We should also be able to require DBS certificates from current and prospective members to establish that they are not barred from working with children and vulnerable patients and clients.

 

Question 9: Are there any aspects of these proposals that you feel could result in differential treatment of, or impact on, groups or individuals with characteristics protected by the Equality Act 2010?

It is in the public interest that the profession is diverse in order to meet the needs of patients, clients and service users in an array of contexts. We know that members of certain demographic groups are less likely to access support when they need it and may be deterred by a perception of a lack of cultural awareness. It is vital to ensure that entering the profession is attractive and sustainable to new trainees, especially those from structurally disadvantaged backgrounds.
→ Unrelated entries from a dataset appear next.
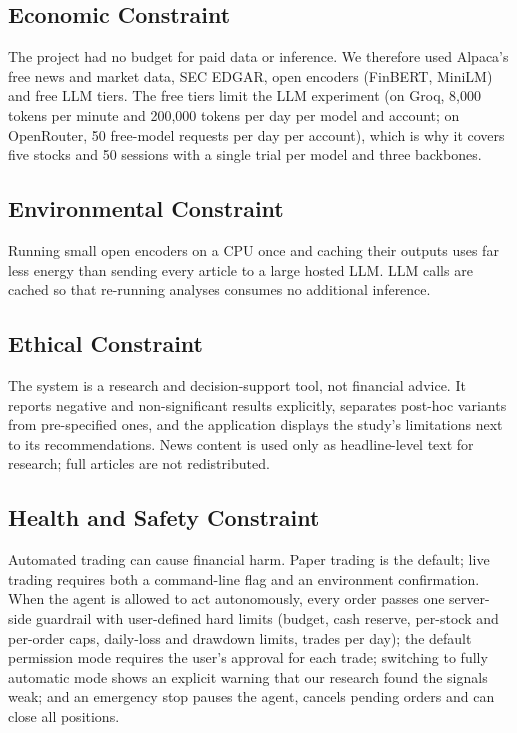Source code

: \subsection{Economic Constraint}
The project had no budget for paid data or inference. We therefore used Alpaca's free news and market data, SEC EDGAR, open encoders (FinBERT, MiniLM) and free LLM tiers. The free tiers limit the LLM experiment (on Groq, 8{,}000 tokens per minute and 200{,}000 tokens per day per model and account; on OpenRouter, 50 free-model requests per day per account), which is why it covers five stocks and 50 sessions with a single trial per model and three backbones.

\subsection{Environmental Constraint}
Running small open encoders on a CPU once and caching their outputs uses far less energy than sending every article to a large hosted LLM. LLM calls are cached so that re-running analyses consumes no additional inference.

\subsection{Ethical Constraint}
The system is a research and decision-support tool, not financial advice. It reports negative and non-significant results explicitly, separates post-hoc variants from pre-specified ones, and the application displays the study's limitations next to its recommendations. News content is used only as headline-level text for research; full articles are not redistributed.

\subsection{Health and Safety Constraint}
Automated trading can cause financial harm. Paper trading is the default; live trading requires both a command-line flag and an environment confirmation. When the agent is allowed to act autonomously, every order passes one server-side guardrail with user-defined hard limits (budget, cash reserve, per-stock and per-order caps, daily-loss and drawdown limits, trades per day); the default permission mode requires the user's approval for each trade; switching to fully automatic mode shows an explicit warning that our research found the signals weak; and an emergency stop pauses the agent, cancels pending orders and can close all positions.

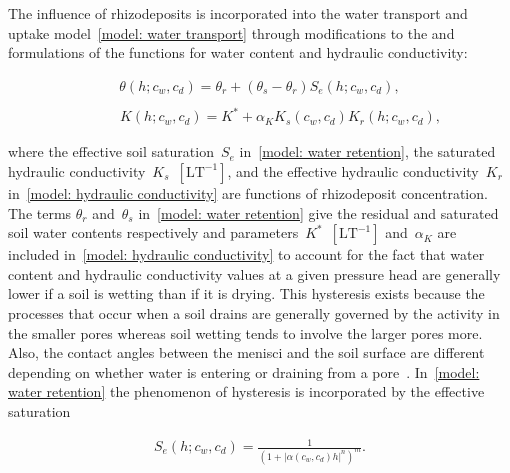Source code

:\documentclass[11pt,a4paper]{article}
\numberwithin{equation}{section}
\begin{document}
The influence of rhizodeposits is incorporated into the water transport and uptake model~\eqref{model: water transport} through modifications to the \cite{van1980closed} and \cite{mualem1976new} formulations of the functions for water content and hydraulic conductivity:
\begin{linenomath*}
	\begin{equation}\label{model: water retention}
		\begin{aligned}
			\theta(h; c_w, c_d) = \theta_r + (\theta_s-\theta_r)S_e(h; c_w, c_d),\\
		\end{aligned}
	\end{equation}
	\begin{equation}\label{model: hydraulic conductivity}
		\begin{aligned}
			\qquad \quad K(h; c_w, c_d) = K^* + \alpha_KK_s(c_w, c_d)K_r(h; c_w, c_d),
		\end{aligned}	
	\end{equation}		
\end{linenomath*}
where the effective soil saturation~$S_e$ in~\eqref{model: water retention}, the saturated hydraulic conductivity~$K_s$~$[\text{LT}^{-1}]$, and the effective hydraulic conductivity~$K_r$ in~\eqref{model: hydraulic conductivity} are functions of rhizodeposit concentration. The terms $\theta_r$ and~$\theta_s$ in~\eqref{model: water retention} give the residual and saturated soil water contents respectively and parameters~$K^*$~$[\text{LT}^{-1}]$ and~$\alpha_K$ are included in~\eqref{model: hydraulic conductivity} to account for the fact that 
water content and hydraulic conductivity values at a given pressure head are generally lower if a soil is wetting than if it is drying. This hysteresis exists because the processes that occur when a soil drains are generally governed by the activity in the smaller pores whereas soil wetting tends to involve the larger pores more. Also, the contact angles between the menisci and the soil surface are different depending on whether water is entering or draining from a pore~\citep{van2011hydraulic, zhou2013contact}. In~\eqref{model: water retention} the phenomenon of hysteresis is incorporated by the effective saturation
\begin{linenomath*}
	\begin{equation}\label{model: effective saturation}
		\begin{aligned}
			S_e(h;c_w, c_d)=\frac{1}{(1+|\alpha(c_w, c_d) h|^{n})^{m}}.
		\end{aligned}
	\end{equation}  
\end{linenomath*}
\end{document}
One aspect is ensuring that, after a minimum of four years’ training, their professionalism and rigorous education will be recognised and that they are employable alongside their counterparts from allied professions in the statutory registers. It remains of acute concern to us that we have no real recognition as healthcare workers (for those registrants seeking to work in those settings) and, despite providing free support for NHS staff, most of our registrants are not considered key workers.

We very much welcome further discussion with you on the future shape of the scheme, and very much look forward to the opportunity to co-create an exciting vision and system for greater recognition and public protection.